• **WHAT NEEDS TO BE DONE**
Please return every line in the entries below with the word "shows" in it.

• **DATA SECTION**
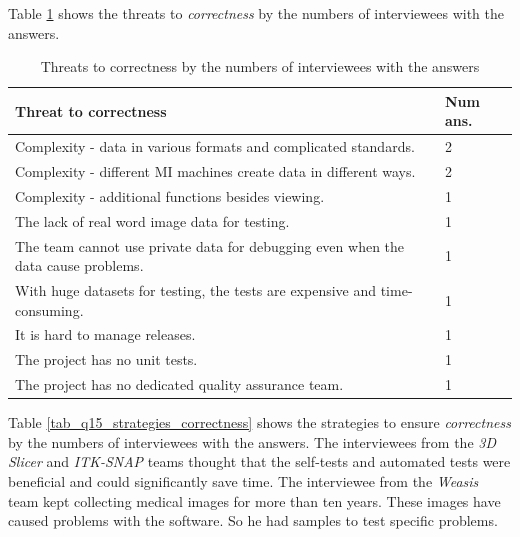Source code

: \documentclass[3p, 12pt,authoryear]{elsarticle}
\begin{document}
Table \ref{tab_q15_threats_correctness} shows the threats to
\textit{correctness} by the numbers of interviewees with the answers.

\begin{table}[ht]
\centering
\hspace*{-1cm}\begin{tabular}{ll}
\hline
Threat to correctness & Num ans. \\ \hline
Complexity - data in various formats and complicated standards. & 2 \\
Complexity - different MI machines create data in different ways. & 2 \\
Complexity - additional functions besides viewing. & 1 \\
The lack of real word image data for testing. & 1 \\
The team cannot use private data for debugging even when the data cause
problems. & 1 \\
With huge datasets for testing, the tests are expensive and time-consuming. & 1 \\
It is hard to manage releases. & 1 \\
The project has no unit tests. & 1 \\
The project has no dedicated quality assurance team. & 1 \\ \hline
\end{tabular}
\caption{\label{tab_q15_threats_correctness}Threats to correctness by the
numbers of interviewees with the answers}
\end{table}

Table \ref{tab_q15_strategies_correctness} shows the strategies to ensure
\textit{correctness} by the numbers of interviewees with the answers. The
interviewees from the \textit{3D Slicer} and \textit{ITK-SNAP} teams thought
that the self-tests and automated tests were beneficial and could significantly
save time. The interviewee from the \textit{Weasis} team kept collecting medical
images for more than ten years. These images have caused problems with the
software. So he had samples to test specific problems.
\end{document}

• **RESULT**
Table \ref{tab_q15_threats_correctness} shows the threats to
Table \ref{tab_q15_strategies_correctness} shows the strategies to ensure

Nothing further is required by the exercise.